Task description: Please return each of the entries that follow, unchanged in every word.

Provided entries Start Marker

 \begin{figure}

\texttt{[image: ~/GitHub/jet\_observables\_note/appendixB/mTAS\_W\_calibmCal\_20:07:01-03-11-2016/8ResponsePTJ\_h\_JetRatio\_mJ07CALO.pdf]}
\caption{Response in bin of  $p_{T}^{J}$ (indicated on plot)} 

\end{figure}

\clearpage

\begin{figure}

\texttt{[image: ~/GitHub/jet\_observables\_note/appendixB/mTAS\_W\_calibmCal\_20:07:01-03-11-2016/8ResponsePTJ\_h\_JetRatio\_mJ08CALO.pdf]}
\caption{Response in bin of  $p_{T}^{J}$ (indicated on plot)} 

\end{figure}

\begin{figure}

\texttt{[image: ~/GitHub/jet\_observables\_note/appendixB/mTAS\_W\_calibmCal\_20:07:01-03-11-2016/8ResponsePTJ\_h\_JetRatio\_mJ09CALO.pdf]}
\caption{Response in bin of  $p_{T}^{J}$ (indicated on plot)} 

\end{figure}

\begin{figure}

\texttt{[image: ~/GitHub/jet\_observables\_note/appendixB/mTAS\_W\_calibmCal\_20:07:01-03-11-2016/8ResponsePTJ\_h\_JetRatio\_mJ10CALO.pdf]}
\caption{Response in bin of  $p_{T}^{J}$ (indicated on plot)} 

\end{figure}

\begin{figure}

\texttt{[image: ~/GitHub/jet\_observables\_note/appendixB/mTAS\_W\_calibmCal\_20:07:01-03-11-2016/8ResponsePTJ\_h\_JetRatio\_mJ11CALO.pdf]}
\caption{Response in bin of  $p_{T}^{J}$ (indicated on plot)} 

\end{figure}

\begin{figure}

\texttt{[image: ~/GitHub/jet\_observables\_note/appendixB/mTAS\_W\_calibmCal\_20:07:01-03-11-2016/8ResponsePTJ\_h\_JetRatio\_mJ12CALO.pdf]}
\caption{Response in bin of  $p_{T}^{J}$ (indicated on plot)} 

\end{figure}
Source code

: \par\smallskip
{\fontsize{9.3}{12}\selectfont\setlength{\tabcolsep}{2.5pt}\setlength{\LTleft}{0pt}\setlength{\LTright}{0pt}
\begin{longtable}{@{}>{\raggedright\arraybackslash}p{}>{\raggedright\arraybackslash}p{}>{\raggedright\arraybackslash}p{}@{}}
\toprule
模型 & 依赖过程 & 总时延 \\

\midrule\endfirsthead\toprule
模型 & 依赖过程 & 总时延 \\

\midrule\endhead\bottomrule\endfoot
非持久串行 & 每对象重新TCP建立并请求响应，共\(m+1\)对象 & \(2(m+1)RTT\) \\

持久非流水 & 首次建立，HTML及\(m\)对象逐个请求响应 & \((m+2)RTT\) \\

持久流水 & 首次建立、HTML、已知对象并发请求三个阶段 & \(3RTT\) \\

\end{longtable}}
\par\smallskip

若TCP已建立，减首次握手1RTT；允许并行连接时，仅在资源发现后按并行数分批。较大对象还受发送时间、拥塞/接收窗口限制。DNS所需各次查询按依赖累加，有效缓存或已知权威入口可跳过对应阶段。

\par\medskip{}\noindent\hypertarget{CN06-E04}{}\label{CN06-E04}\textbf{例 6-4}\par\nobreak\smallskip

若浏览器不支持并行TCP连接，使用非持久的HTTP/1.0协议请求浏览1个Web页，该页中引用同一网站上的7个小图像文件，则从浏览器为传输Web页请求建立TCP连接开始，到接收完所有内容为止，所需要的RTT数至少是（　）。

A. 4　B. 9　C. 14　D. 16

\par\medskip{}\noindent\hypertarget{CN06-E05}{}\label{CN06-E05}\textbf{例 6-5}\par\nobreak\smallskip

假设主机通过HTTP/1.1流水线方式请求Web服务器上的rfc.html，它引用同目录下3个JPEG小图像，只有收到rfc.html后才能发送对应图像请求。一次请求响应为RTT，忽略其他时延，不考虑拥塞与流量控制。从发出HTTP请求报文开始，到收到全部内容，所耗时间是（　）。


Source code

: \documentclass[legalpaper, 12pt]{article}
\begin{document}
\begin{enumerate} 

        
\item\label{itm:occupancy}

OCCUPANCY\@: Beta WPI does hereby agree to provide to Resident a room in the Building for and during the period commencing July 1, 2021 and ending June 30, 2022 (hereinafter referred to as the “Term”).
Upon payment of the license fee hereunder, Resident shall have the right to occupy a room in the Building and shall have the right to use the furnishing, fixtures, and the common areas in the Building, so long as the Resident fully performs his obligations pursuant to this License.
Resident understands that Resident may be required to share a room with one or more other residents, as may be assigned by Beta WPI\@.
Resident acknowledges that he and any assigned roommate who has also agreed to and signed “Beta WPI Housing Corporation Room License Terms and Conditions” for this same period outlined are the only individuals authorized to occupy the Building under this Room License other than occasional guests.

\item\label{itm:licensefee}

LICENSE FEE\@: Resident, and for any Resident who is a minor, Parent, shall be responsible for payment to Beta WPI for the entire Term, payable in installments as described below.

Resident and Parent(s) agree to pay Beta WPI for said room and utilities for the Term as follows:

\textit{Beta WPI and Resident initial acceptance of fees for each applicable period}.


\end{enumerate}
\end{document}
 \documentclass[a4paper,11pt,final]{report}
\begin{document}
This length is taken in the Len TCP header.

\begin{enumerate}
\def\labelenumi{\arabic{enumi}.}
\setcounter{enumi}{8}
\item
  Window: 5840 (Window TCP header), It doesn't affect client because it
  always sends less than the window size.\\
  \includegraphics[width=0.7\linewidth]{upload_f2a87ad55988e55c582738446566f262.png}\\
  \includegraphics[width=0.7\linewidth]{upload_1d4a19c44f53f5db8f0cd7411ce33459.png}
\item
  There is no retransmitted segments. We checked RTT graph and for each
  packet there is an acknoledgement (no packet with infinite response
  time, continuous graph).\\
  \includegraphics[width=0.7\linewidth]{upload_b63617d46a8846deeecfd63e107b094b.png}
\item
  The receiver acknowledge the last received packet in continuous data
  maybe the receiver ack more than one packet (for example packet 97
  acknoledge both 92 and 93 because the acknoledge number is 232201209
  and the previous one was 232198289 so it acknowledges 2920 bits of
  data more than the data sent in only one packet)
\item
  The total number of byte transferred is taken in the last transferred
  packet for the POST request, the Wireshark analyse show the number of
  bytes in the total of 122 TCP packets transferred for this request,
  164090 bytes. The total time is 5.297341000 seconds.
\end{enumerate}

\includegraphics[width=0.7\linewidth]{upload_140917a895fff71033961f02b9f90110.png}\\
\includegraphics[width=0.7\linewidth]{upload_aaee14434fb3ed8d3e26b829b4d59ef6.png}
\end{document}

Provided entries End Marker

Your response:
 \begin{figure}

\texttt{[image: ~/GitHub/jet\_observables\_note/appendixB/mTAS\_W\_calibmCal\_20:07:01-03-11-2016/8ResponsePTJ\_h\_JetRatio\_mJ07CALO.pdf]}
\caption{Response in bin of  $p_{T}^{J}$ (indicated on plot)} 

\end{figure}

\clearpage

\begin{figure}

\texttt{[image: ~/GitHub/jet\_observables\_note/appendixB/mTAS\_W\_calibmCal\_20:07:01-03-11-2016/8ResponsePTJ\_h\_JetRatio\_mJ08CALO.pdf]}
\caption{Response in bin of  $p_{T}^{J}$ (indicated on plot)} 

\end{figure}

\begin{figure}

\texttt{[image: ~/GitHub/jet\_observables\_note/appendixB/mTAS\_W\_calibmCal\_20:07:01-03-11-2016/8ResponsePTJ\_h\_JetRatio\_mJ09CALO.pdf]}
\caption{Response in bin of  $p_{T}^{J}$ (indicated on plot)} 

\end{figure}

\begin{figure}

\texttt{[image: ~/GitHub/jet\_observables\_note/appendixB/mTAS\_W\_calibmCal\_20:07:01-03-11-2016/8ResponsePTJ\_h\_JetRatio\_mJ10CALO.pdf]}
\caption{Response in bin of  $p_{T}^{J}$ (indicated on plot)} 

\end{figure}

\begin{figure}

\texttt{[image: ~/GitHub/jet\_observables\_note/appendixB/mTAS\_W\_calibmCal\_20:07:01-03-11-2016/8ResponsePTJ\_h\_JetRatio\_mJ11CALO.pdf]}
\caption{Response in bin of  $p_{T}^{J}$ (indicated on plot)} 

\end{figure}

\begin{figure}

\texttt{[image: ~/GitHub/jet\_observables\_note/appendixB/mTAS\_W\_calibmCal\_20:07:01-03-11-2016/8ResponsePTJ\_h\_JetRatio\_mJ12CALO.pdf]}
\caption{Response in bin of  $p_{T}^{J}$ (indicated on plot)} 

\end{figure}
Source code

: \par\smallskip
{\fontsize{9.3}{12}\selectfont\setlength{\tabcolsep}{2.5pt}\setlength{\LTleft}{0pt}\setlength{\LTright}{0pt}
\begin{longtable}{@{}>{\raggedright\arraybackslash}p{}>{\raggedright\arraybackslash}p{}>{\raggedright\arraybackslash}p{}@{}}
\toprule
模型 & 依赖过程 & 总时延 \\

\midrule\endfirsthead\toprule
模型 & 依赖过程 & 总时延 \\

\midrule\endhead\bottomrule\endfoot
非持久串行 & 每对象重新TCP建立并请求响应，共\(m+1\)对象 & \(2(m+1)RTT\) \\

持久非流水 & 首次建立，HTML及\(m\)对象逐个请求响应 & \((m+2)RTT\) \\

持久流水 & 首次建立、HTML、已知对象并发请求三个阶段 & \(3RTT\) \\

\end{longtable}}
\par\smallskip

若TCP已建立，减首次握手1RTT；允许并行连接时，仅在资源发现后按并行数分批。较大对象还受发送时间、拥塞/接收窗口限制。DNS所需各次查询按依赖累加，有效缓存或已知权威入口可跳过对应阶段。

\par\medskip{}\noindent\hypertarget{CN06-E04}{}\label{CN06-E04}\textbf{例 6-4}\par\nobreak\smallskip

若浏览器不支持并行TCP连接，使用非持久的HTTP/1.0协议请求浏览1个Web页，该页中引用同一网站上的7个小图像文件，则从浏览器为传输Web页请求建立TCP连接开始，到接收完所有内容为止，所需要的RTT数至少是（　）。

A. 4　B. 9　C. 14　D. 16

\par\medskip{}\noindent\hypertarget{CN06-E05}{}\label{CN06-E05}\textbf{例 6-5}\par\nobreak\smallskip

假设主机通过HTTP/1.1流水线方式请求Web服务器上的rfc.html，它引用同目录下3个JPEG小图像，只有收到rfc.html后才能发送对应图像请求。一次请求响应为RTT，忽略其他时延，不考虑拥塞与流量控制。从发出HTTP请求报文开始，到收到全部内容，所耗时间是（　）。


Source code

: \documentclass[legalpaper, 12pt]{article}
\begin{document}
\begin{enumerate} 

        
\item\label{itm:occupancy}

OCCUPANCY\@: Beta WPI does hereby agree to provide to Resident a room in the Building for and during the period commencing July 1, 2021 and ending June 30, 2022 (hereinafter referred to as the “Term”).
Upon payment of the license fee hereunder, Resident shall have the right to occupy a room in the Building and shall have the right to use the furnishing, fixtures, and the common areas in the Building, so long as the Resident fully performs his obligations pursuant to this License.
Resident understands that Resident may be required to share a room with one or more other residents, as may be assigned by Beta WPI\@.
Resident acknowledges that he and any assigned roommate who has also agreed to and signed “Beta WPI Housing Corporation Room License Terms and Conditions” for this same period outlined are the only individuals authorized to occupy the Building under this Room License other than occasional guests.

\item\label{itm:licensefee}

LICENSE FEE\@: Resident, and for any Resident who is a minor, Parent, shall be responsible for payment to Beta WPI for the entire Term, payable in installments as described below.

Resident and Parent(s) agree to pay Beta WPI for said room and utilities for the Term as follows:

\textit{Beta WPI and Resident initial acceptance of fees for each applicable period}.


\end{enumerate}
\end{document}
 \documentclass[a4paper,11pt,final]{report}
\begin{document}
This length is taken in the Len TCP header.

\begin{enumerate}
\def\labelenumi{\arabic{enumi}.}
\setcounter{enumi}{8}
\item
  Window: 5840 (Window TCP header), It doesn't affect client because it
  always sends less than the window size.\\
  \includegraphics[width=0.7\linewidth]{upload_f2a87ad55988e55c582738446566f262.png}\\
  \includegraphics[width=0.7\linewidth]{upload_1d4a19c44f53f5db8f0cd7411ce33459.png}
\item
  There is no retransmitted segments. We checked RTT graph and for each
  packet there is an acknoledgement (no packet with infinite response
  time, continuous graph).\\
  \includegraphics[width=0.7\linewidth]{upload_b63617d46a8846deeecfd63e107b094b.png}
\item
  The receiver acknowledge the last received packet in continuous data
  maybe the receiver ack more than one packet (for example packet 97
  acknoledge both 92 and 93 because the acknoledge number is 232201209
  and the previous one was 232198289 so it acknowledges 2920 bits of
  data more than the data sent in only one packet)
\item
  The total number of byte transferred is taken in the last transferred
  packet for the POST request, the Wireshark analyse show the number of
  bytes in the total of 122 TCP packets transferred for this request,
  164090 bytes. The total time is 5.297341000 seconds.
\end{enumerate}

\includegraphics[width=0.7\linewidth]{upload_140917a895fff71033961f02b9f90110.png}\\
\includegraphics[width=0.7\linewidth]{upload_aaee14434fb3ed8d3e26b829b4d59ef6.png}
\end{document}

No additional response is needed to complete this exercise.